Every day many people are contacting the Facial Pain Research Foundation asking if it is truly possible to find a cure for Trigeminal Neuralgia. How would you respond to their questions?

Absolutely I think it’s possible. And I think the Foundation is funding some tremendous work. The Foundation has wisely spent its dollars on leading-edge research to understand the causes of the disease, looking very carefully at human genetics. And complementing this basic understanding with attempts at a cure using gene therapies, and cell therapies like ours. So I think there have been very rationally thought-out efforts to try to cure the disease with the technologies we have and the information we have, along with efforts to understand the causes of the disease.

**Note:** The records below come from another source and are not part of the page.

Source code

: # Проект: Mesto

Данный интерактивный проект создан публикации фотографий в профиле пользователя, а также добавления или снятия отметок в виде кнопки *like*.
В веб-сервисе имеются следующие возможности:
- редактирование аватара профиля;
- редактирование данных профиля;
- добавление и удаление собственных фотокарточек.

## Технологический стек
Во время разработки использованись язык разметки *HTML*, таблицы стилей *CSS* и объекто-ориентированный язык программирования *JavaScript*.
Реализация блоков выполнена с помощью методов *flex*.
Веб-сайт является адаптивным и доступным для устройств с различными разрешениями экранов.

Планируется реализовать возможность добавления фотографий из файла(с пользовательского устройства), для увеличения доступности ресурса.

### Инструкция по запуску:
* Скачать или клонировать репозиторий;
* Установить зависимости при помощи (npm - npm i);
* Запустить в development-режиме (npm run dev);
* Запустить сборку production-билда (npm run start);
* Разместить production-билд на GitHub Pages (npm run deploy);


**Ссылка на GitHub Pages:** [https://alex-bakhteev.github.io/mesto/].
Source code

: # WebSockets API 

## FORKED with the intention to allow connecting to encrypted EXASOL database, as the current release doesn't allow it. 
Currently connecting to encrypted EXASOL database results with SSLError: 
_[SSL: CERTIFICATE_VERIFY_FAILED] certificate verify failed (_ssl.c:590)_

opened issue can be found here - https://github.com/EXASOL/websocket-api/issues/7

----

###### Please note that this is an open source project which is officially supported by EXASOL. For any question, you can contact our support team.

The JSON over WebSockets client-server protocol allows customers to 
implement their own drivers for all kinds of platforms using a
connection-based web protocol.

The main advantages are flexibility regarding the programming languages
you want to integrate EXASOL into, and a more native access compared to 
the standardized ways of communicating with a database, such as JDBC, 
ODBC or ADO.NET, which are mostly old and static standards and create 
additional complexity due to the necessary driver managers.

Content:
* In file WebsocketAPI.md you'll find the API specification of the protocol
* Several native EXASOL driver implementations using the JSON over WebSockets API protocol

MR: What keeps you awake at night?

It’s always how do we continue to fund this important research so that we can truly try to make a difference and help people who are suffering from this terrible disease. There are just not enough research dollars available from the National Institutes of Health. There are very few means to acquire dollars for cutting edge moon-shot types of ideas. I think this was a perfect opportunity for the Foundation to connect a couple of different research efforts, one on animal models and the other on stem cell technology, with one another to give  it a shot and see if we can see some efficacy in these animal models. And then if we do, the next step will be trying to figure out how to garner the dollars for the next step, to march this toward the first clinical trial in humans. That’s where it gets very difficult, because the dollar amounts go up. But I think the Foundation has really done a terrific job in seeding these efforts to take that important first step. And if we can determine that this can potentially represent a very effective, long-lasting therapy, possibly a cure, then there’ll be more evidence and rationale and support and enthusiasm for this to snowball. But we’re going to need all the stakeholders to come together on this and continue to raise the dollars to keep this going. And that’s always a source of anxiety – how do we get the dollars to investigate the feasibility part of this, which is what we’re talking about with this first project. But then once we demonstrate feasibility, how do we sustain that, to make this a real human-therapy clinical trial for patients who are suffering. That’s the two-fold anxiety that keeps me up.